Scientific studies on the use of ultrasound
Environ Technol. 2001 Apr;22(4):383-90.
Ultrasonic irradiation for blue-green algae bloom control.
A novel application of ultrasonic irradiation for rapid control of blue-green algae (BGA) bloom was investigated. Potassium iodide (KI) experiments demonstrated that frequency and input power are the major factors that affect the ultrasonic irradiation intensity. Short exposure (3 s) to ultrasonic irradiation (120 W input power, 28 kHz) effectively settled naturally growing BGA suspension. Electron microscopy reconfirmed that sedimentation was caused by the disruption and collapse of gas vacuoles after ultrasonic exposure. Moreover, even after 5 min of exposure to ultrasonic irradiation (1200 W input power, 28 kHz) the microcystin concentration in BGA suspensions did not increase. For the same input power (120 W), a lower frequency (28 kHz) was found to be more effective in decreasing the photosynthetic activity of BGA than a higher frequency (100 kHz). The sonicated cells did not proliferate when they were cultured in conditions that simulated the bottom of water bodies (i.e. with limited light (400 lx) or no light and non-aerated or aerated (1 l min-1)). Furthermore, ultrasonic irradiation did not only collapse gas vacuoles and precipitate BGA, but may have also inflicted damage on the photosynthetic system of the BGA.
Effect of ultrasonic frequency and power on algae suspensions.
Cyanobacteria are photosynthetic bacteria with some characteristics of algae. Some cyanobacteria produce toxins that have been shown to be hazardous to both animals and humans. Previous research has demonstrated power ultrasound can provide a suitable method to control algae blooms although the optimum ultrasonic parameter settings have not been determined to ensure an effective and energy efficient treatment. In this work the effect of ultrasound on suspensions of Microcystis aeruginosa has been investigated at the following frequencies 20, 40, 580, 864 and 1146 kHz. Results showed that the reduction in algal numbers is dependent on both frequency and intensity. In order to quantify the effect we have defined the efficiency of the ultrasonic control of algae at a specific frequency as: (% inactivation of the algae) / (ultrasonic intensity applied). When this is applied to the results at different frequencies the order of efficiency for algae reduction is 20 < 1146 < 864 < 580 kHz. This suggests that ultrasound can offer a suitable method for algae inactivation or control but the sonication conditions must be taken into account.

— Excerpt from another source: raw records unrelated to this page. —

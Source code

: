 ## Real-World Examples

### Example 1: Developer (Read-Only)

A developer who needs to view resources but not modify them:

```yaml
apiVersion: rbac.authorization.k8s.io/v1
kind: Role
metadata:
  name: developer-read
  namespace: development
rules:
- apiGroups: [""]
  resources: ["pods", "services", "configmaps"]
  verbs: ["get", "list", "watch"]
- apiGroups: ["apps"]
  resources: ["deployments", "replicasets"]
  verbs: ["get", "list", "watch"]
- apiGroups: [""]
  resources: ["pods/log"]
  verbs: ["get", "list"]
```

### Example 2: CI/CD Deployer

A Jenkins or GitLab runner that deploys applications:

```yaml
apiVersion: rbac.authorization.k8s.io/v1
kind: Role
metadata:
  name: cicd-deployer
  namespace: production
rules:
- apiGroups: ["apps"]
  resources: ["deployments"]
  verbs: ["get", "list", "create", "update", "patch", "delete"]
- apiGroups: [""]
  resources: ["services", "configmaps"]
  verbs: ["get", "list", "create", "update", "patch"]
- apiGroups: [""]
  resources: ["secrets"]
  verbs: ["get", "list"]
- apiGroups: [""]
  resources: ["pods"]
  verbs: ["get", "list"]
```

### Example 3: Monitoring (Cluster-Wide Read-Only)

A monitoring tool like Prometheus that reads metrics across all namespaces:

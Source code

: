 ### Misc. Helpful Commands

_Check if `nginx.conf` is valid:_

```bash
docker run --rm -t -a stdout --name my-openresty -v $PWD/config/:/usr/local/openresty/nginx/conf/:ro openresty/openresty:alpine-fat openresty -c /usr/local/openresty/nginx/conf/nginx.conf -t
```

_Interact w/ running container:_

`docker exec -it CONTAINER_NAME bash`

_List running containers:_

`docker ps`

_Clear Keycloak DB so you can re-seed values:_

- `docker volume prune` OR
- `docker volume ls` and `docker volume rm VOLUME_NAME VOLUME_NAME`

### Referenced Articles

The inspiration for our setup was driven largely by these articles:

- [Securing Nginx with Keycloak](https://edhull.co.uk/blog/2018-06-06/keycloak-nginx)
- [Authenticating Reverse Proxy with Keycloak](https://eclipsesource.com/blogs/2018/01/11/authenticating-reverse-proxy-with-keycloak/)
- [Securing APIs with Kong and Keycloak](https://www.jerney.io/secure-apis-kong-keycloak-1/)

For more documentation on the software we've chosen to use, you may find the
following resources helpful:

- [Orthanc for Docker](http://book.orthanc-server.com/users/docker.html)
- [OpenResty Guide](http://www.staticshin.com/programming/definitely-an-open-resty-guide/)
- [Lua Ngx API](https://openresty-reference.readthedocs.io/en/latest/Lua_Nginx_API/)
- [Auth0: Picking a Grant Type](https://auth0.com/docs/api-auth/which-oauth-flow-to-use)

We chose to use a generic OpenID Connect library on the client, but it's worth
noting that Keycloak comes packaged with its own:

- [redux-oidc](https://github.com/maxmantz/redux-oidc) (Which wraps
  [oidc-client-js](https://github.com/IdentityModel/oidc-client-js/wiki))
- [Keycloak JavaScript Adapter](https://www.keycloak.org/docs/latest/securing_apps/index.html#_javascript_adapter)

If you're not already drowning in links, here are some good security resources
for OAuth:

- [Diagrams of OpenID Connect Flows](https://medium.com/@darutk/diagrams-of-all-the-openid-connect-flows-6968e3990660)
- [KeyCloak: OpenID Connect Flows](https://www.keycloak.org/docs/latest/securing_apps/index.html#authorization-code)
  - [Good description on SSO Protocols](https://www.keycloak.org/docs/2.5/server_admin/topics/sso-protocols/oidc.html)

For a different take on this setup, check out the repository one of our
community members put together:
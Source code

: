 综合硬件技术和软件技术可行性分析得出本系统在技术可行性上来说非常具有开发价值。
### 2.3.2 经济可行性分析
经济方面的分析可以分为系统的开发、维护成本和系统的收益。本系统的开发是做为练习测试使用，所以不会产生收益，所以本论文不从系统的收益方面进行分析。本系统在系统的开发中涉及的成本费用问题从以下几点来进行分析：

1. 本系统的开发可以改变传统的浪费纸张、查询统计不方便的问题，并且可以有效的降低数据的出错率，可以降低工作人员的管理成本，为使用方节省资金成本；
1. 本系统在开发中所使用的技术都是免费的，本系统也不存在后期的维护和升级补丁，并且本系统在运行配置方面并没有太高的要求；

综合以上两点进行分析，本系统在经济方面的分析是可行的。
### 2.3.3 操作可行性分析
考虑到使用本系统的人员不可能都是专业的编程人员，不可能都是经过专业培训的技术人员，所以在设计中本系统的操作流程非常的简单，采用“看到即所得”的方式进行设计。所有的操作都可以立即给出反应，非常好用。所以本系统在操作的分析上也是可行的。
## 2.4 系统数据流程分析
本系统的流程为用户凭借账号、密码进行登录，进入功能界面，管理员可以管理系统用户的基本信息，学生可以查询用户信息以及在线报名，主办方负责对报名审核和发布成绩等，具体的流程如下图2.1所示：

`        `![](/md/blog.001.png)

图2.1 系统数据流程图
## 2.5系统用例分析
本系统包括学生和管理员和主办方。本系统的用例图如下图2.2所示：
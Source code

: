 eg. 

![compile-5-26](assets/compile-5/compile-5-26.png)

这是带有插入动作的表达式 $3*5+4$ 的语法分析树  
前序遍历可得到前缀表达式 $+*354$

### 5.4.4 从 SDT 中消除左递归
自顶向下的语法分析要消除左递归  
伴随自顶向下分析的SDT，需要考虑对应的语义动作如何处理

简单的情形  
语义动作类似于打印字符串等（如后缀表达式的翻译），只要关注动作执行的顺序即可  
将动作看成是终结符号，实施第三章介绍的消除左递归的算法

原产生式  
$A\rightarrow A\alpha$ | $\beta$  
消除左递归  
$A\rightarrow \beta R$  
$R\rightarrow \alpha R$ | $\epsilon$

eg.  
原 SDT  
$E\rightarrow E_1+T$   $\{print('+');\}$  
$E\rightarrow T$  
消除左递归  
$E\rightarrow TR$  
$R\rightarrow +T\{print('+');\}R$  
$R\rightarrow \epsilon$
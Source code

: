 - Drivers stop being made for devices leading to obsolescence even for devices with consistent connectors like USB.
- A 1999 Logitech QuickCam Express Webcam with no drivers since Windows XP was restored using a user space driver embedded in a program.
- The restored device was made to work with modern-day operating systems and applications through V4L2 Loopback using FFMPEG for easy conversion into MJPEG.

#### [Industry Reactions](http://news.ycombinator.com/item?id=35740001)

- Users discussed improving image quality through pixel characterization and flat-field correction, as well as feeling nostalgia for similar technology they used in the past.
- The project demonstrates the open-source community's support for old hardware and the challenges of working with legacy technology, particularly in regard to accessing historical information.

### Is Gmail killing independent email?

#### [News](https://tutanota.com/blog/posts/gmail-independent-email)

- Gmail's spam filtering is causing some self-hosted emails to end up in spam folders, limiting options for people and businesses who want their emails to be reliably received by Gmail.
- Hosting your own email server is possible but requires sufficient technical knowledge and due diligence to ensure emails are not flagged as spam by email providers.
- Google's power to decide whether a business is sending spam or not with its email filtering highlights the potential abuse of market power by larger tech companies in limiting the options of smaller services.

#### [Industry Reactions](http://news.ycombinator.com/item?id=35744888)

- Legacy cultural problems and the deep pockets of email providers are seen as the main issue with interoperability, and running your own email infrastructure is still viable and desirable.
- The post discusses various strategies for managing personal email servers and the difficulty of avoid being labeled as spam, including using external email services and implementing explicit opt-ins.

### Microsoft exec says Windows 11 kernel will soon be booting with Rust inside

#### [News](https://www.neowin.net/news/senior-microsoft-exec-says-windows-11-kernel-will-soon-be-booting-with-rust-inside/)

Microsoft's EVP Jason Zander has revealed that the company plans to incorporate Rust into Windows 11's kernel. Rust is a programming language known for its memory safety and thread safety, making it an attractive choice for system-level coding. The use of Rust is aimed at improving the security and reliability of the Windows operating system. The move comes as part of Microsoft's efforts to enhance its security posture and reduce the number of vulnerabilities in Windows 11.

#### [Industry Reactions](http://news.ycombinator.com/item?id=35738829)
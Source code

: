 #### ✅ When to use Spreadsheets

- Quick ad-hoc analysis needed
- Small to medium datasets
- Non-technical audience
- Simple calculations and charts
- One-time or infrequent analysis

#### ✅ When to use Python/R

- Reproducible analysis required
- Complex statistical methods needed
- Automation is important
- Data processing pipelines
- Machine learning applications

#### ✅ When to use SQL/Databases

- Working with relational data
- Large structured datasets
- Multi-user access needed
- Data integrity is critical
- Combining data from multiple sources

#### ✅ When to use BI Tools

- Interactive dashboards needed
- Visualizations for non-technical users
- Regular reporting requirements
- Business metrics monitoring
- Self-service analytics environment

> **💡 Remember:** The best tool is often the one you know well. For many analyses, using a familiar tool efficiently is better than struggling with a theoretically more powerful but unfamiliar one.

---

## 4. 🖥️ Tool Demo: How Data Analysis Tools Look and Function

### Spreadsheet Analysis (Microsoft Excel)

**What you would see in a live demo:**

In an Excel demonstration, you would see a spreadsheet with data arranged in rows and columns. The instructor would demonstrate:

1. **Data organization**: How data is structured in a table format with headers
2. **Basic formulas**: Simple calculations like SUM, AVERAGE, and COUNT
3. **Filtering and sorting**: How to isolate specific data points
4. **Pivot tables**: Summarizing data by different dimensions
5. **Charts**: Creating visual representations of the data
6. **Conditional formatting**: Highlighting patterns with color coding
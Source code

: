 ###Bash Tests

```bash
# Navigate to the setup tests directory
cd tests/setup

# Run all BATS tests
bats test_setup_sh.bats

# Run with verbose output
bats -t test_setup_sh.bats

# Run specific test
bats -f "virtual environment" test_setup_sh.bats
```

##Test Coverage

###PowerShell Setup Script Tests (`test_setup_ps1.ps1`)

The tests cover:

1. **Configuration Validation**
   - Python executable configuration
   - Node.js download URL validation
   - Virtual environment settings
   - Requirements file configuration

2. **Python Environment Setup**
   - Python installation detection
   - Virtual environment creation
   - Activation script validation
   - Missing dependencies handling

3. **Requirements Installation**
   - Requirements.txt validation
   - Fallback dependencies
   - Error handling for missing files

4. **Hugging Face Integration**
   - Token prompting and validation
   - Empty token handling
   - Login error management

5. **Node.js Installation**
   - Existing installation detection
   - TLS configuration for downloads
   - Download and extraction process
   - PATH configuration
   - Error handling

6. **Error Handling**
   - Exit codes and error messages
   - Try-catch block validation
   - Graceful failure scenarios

Ultrasonic damages on cyanobacterial photosynthesis.
- a Shenzhen Graduate School, Tsinghua University, Shenzhen 518055, China
- b Department of Environmental Science Engineering, Hunan University, Changsha 410082, China
- c Department of Environmental Engineering, Beijing University of Aeronautics and Astronautics, Beijing 100083, China
Excessive cyanobacterial growth in eutrophic water sources has been a serious environmental problem, and both sight preservation and drinking water production demand control of cyanobacterial growth in water. Ultrasonic treatment was reported to effectively inhibit cyanobacterial growth through vesicle collapsing and cell fracturing, but little was known about the change of cyanobacterial photosynthesis during sonication. This paper examined the ultrasonic inhibition of Microcystis aeruginosa cell growth and extracellular microcystins release, and the instant ultrasonic decreases of antenna complexes like cyanobacterial chlorophyll a and phycocyanins (PC), and the oxygen evolution rate. The results showed that sonication effectively damaged antenna complexes, slowed down the photo-activity, which significantly inhibited the cell growth and microcystins formation and release.